-- Opening Marker --

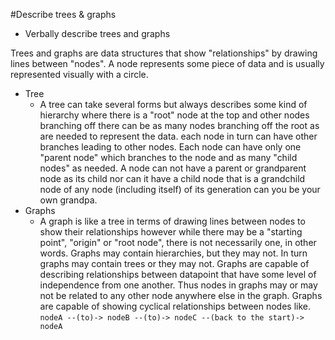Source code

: #Describe trees & graphs
* Verbally describe trees and graphs

Trees and graphs are data structures that show "relationships" by drawing lines between "nodes".  A node represents some piece of data and is usually represented visually with a circle.  
* Tree
  * A tree can take several forms but always describes some kind of hierarchy where there is a "root" node at the top and other nodes branching off there can be as many nodes branching off the root as are needed to represent the data. each node in turn can have other branches leading to other nodes.  Each node can have only one "parent node" which branches to the node and as many "child nodes" as needed.  A node can not have a parent or grandparent node as its child nor can it have a child node that is a grandchild node of any node (including itself) of its generation can you be your own grandpa.
* Graphs
  * A graph is like a tree in terms of drawing lines between nodes to show their relationships however while there may be a "starting point", "origin" or "root node", there is not necessarily one, in other words.  Graphs may contain hierarchies, but they may not.  In turn graphs may contain trees or they may not.  Graphs are capable of describing relationships between datapoint that have some level of independence from one another. Thus nodes in graphs may or may not be related to any other node anywhere else in the graph.  Graphs are capable of showing cyclical relationships between nodes like.
  `nodeA --(to)-> nodeB --(to)-> nodeC --(back to the start)-> nodeA`
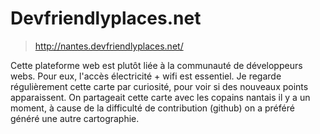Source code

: # Devfriendlyplaces.net

> http://nantes.devfriendlyplaces.net/

Cette plateforme web est plutôt liée à la communauté de développeurs webs. 
Pour eux, l'accès électricité + wifi est essentiel. 
Je regarde régulièrement cette carte par curiosité, pour voir si des nouveaux points apparaissent. 
On partageait cette carte avec les copains nantais il y a un moment, à cause de la difficulté de contribution (github) on a préféré généré une autre cartographie. 
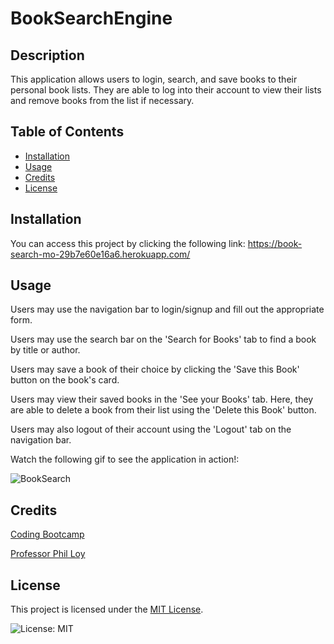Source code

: # BookSearchEngine

## Description

This application allows users to login, search, and save books to their personal book lists. They are able to log into their account to view their lists and remove books from the list if necessary. 

## Table of Contents 

- [Installation](#installation)
- [Usage](#usage)
- [Credits](#credits)
- [License](#license)

## Installation

You can access this project by clicking the following link: https://book-search-mo-29b7e60e16a6.herokuapp.com/

## Usage
Users may use the navigation bar to login/signup and fill out the appropriate form.

Users may use the search bar on the 'Search for Books' tab to find a book by title or author. 

Users may save a book of their choice by clicking the 'Save this Book' button on the book's card. 

Users may view their saved books in the 'See your Books' tab. Here, they are able to delete a book from their list using the 'Delete this Book' button.

Users may also logout of their account using the 'Logout' tab on the navigation bar. 

Watch the following gif to see the application in action!:

![BookSearch](./Assets/bookSearch.gif)

## Credits

[Coding Bootcamp](https://courses.bootcampspot.com)

[Professor Phil Loy](https://github.com/philliploy)

## License

This project is licensed under the [MIT License](LICENSE).

![License: MIT](https://img.shields.io/badge/License-MIT-yellow.svg)
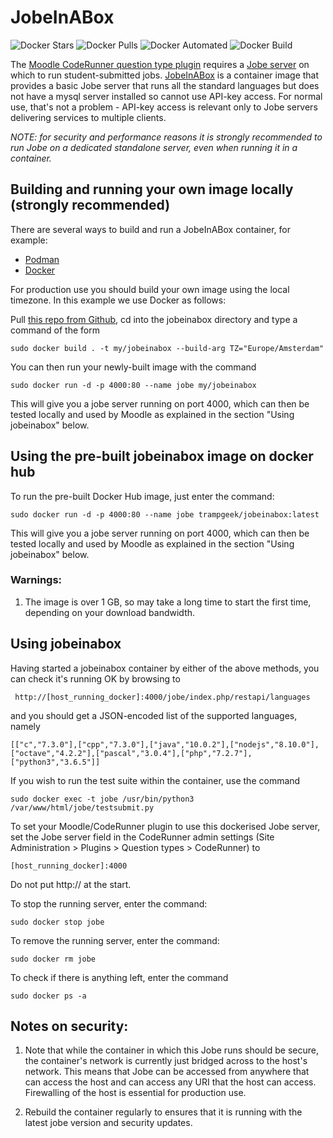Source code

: # JobeInABox

![Docker Stars](https://img.shields.io/docker/stars/trampgeek/jobeinabox.svg)
![Docker Pulls](https://img.shields.io/docker/pulls/trampgeek/jobeinabox.svg)
![Docker Automated](https://img.shields.io/docker/cloud/automated/trampgeek/jobeinabox.svg)
![Docker Build](https://img.shields.io/docker/cloud/build/trampgeek/jobeinabox.svg)

The [Moodle CodeRunner question type plugin](https://moodle.org/plugins/qtype_coderunner) requires a [Jobe server](https://github.com/trampgeek) on which to run student-submitted jobs. [JobeInABox](https://hub.docker.com/r/trampgeek/jobeinabox/) is a container image that provides a basic Jobe server that runs all the standard languages but does not have a mysql server installed so cannot use API-key access. For normal use, that's not a problem - API-key access is relevant only to Jobe servers delivering services to multiple clients.

*NOTE: for security and performance reasons it is strongly recommended to run Jobe on a 
dedicated standalone server, even when running it in a container.*

## Building and running your own image locally (strongly recommended)

There are several ways to build and run a JobeInABox container, for example:

* [Podman](https://developers.redhat.com/blog/2019/02/21/podman-and-buildah-for-docker-users/)
* [Docker](https://docs.docker.com/)

For production use you should build your own image using the local timezone. In this example we use Docker as follows:

Pull [this repo from Github](https://github.com/trampgeek/jobeinabox), cd into the jobeinabox directory and type a command
of the form

    sudo docker build . -t my/jobeinabox --build-arg TZ="Europe/Amsterdam"

You can then run your newly-built image with the command

    sudo docker run -d -p 4000:80 --name jobe my/jobeinabox

This will give you a jobe server running on port 4000, which can then be
tested locally and used by Moodle as explained in the section "Using jobeinabox" below.

## Using the pre-built jobeinabox image on docker hub

To run the pre-built Docker Hub image, just enter the command:

    sudo docker run -d -p 4000:80 --name jobe trampgeek/jobeinabox:latest

This will give you a jobe server running on port 4000, which can then be
tested locally and used by Moodle as explained in the section "Using jobeinabox" below.

### Warnings:

1.  The image is over 1 GB, so may take a long time to start the first
    time, depending on your download bandwidth.

## Using jobeinabox

Having started a jobeinabox container by either of the above methods, you
can check it's running OK by browsing to

     http://[host_running_docker]:4000/jobe/index.php/restapi/languages

and you should get a JSON-encoded list of the supported languages, namely

    [["c","7.3.0"],["cpp","7.3.0"],["java","10.0.2"],["nodejs","8.10.0"],["octave","4.2.2"],["pascal","3.0.4"],["php","7.2.7"],["python3","3.6.5"]]

If you wish to run the test suite within the container, use the command

    sudo docker exec -t jobe /usr/bin/python3 /var/www/html/jobe/testsubmit.py

To set your Moodle/CodeRunner plugin to use this dockerised Jobe server, set the Jobe server field in the CodeRunner admin settings (Site Administration > Plugins > Question types > CodeRunner) to

    [host_running_docker]:4000

Do not put http:// at the start.

To stop the running server, enter the command:

    sudo docker stop jobe

To remove the running server, enter the command:

    sudo docker rm jobe

To check if there is anything left, enter the command

    sudo docker ps -a

## Notes on security:

1.  Note that while the container in which this Jobe runs should be secure, the
    container's network is currently just bridged across to the host's network.
    This means that Jobe can be accessed from anywhere that can access the host
    and can access any URI that the host can access. Firewalling of the host is
    essential for production use.

1.  Rebuild the container regularly to ensures that it is running
    with the latest jobe version and security updates.
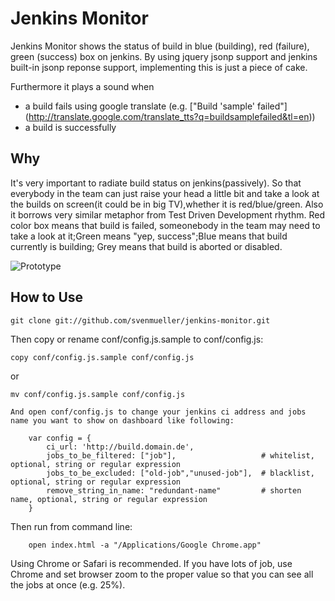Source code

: Jenkins Monitor
=============

Jenkins Monitor shows the status of build in blue (building), red (failure), green (success) box on jenkins.
By using jquery jsonp support and jenkins built-in jsonp reponse support, implementing this is just a piece of cake.

Furthermore it plays a sound when
* a build fails using google translate (e.g. ["Build 'sample' failed"] (http://translate.google.com/translate_tts?q=buildsamplefailed&tl=en))
* a build is successfully 

Why
-------

It's very important to radiate build status on jenkins(passively). So that everybody in the team can just raise your head
a little bit and take a look at the builds on screen(it could be in big TV),whether it is red/blue/green. Also it borrows very similar metaphor from Test Driven Development rhythm. Red color box means that build is failed, someonebody in the team may need to take a look at it;Green means "yep, success";Blue means that build currently is building; Grey means that build is aborted or disabled.

![Prototype](http://farm7.static.flickr.com/6037/6328931162_042f2c1d09_z.jpg "Optional title")

How to Use
-----------

    git clone git://github.com/svenmueller/jenkins-monitor.git


  Then copy or rename conf/config.js.sample to conf/config.js:
  
    copy conf/config.js.sample conf/config.js
    
  or
    
    mv conf/config.js.sample conf/config.js
	
	And open conf/config.js to change your jenkins ci address and jobs name you want to show on dashboard like following:
	
		var config = {
			ci_url: 'http://build.domain.de',
			jobs_to_be_filtered: ["job"],					# whitelist, optional, string or regular expression
			jobs_to_be_excluded: ["old-job","unused-job"],	# blacklist, optional, string or regular expression
			remove_string_in_name: "redundant-name" 		# shorten name, optional, string or regular expression 
		}


  Then run from command line: 

		open index.html -a "/Applications/Google Chrome.app"

  Using Chrome or Safari is recommended. If you have lots of job, use Chrome and set browser zoom to the proper value so that you can see all the jobs at once (e.g. 25%).
		
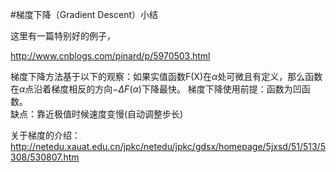 #梯度下降（Gradient Descent）小结

这里有一篇特别好的例子，

http://www.cnblogs.com/pinard/p/5970503.html

梯度下降方法基于以下的观察：如果实值函数F(X)在$\alpha$处可微且有定义，那么函数在$\alpha$点沿着梯度相反的方向$-\Delta F(\alpha)$下降最快。
梯度下降使用前提：函数为凹函数。  
缺点：靠近极值时候速度变慢(自动调整步长)


关于梯度的介绍：  
http://netedu.xauat.edu.cn/jpkc/netedu/jpkc/gdsx/homepage/5jxsd/51/513/5308/530807.htm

-- Closing Marker --

Starting at the line that contains "run Jobe on a" and stopping after the line that contains "Having started a", write out every line exactly as it appears above, and no other line.

*NOTE: for security and performance reasons it is strongly recommended to run Jobe on a 
dedicated standalone server, even when running it in a container.*

## Building and running your own image locally (strongly recommended)

There are several ways to build and run a JobeInABox container, for example:

* [Podman](https://developers.redhat.com/blog/2019/02/21/podman-and-buildah-for-docker-users/)
* [Docker](https://docs.docker.com/)

For production use you should build your own image using the local timezone. In this example we use Docker as follows:

Pull [this repo from Github](https://github.com/trampgeek/jobeinabox), cd into the jobeinabox directory and type a command
of the form

    sudo docker build . -t my/jobeinabox --build-arg TZ="Europe/Amsterdam"

You can then run your newly-built image with the command

    sudo docker run -d -p 4000:80 --name jobe my/jobeinabox

This will give you a jobe server running on port 4000, which can then be
tested locally and used by Moodle as explained in the section "Using jobeinabox" below.

## Using the pre-built jobeinabox image on docker hub

To run the pre-built Docker Hub image, just enter the command:

    sudo docker run -d -p 4000:80 --name jobe trampgeek/jobeinabox:latest

This will give you a jobe server running on port 4000, which can then be
tested locally and used by Moodle as explained in the section "Using jobeinabox" below.

### Warnings:

1.  The image is over 1 GB, so may take a long time to start the first
    time, depending on your download bandwidth.

## Using jobeinabox

Having started a jobeinabox container by either of the above methods, you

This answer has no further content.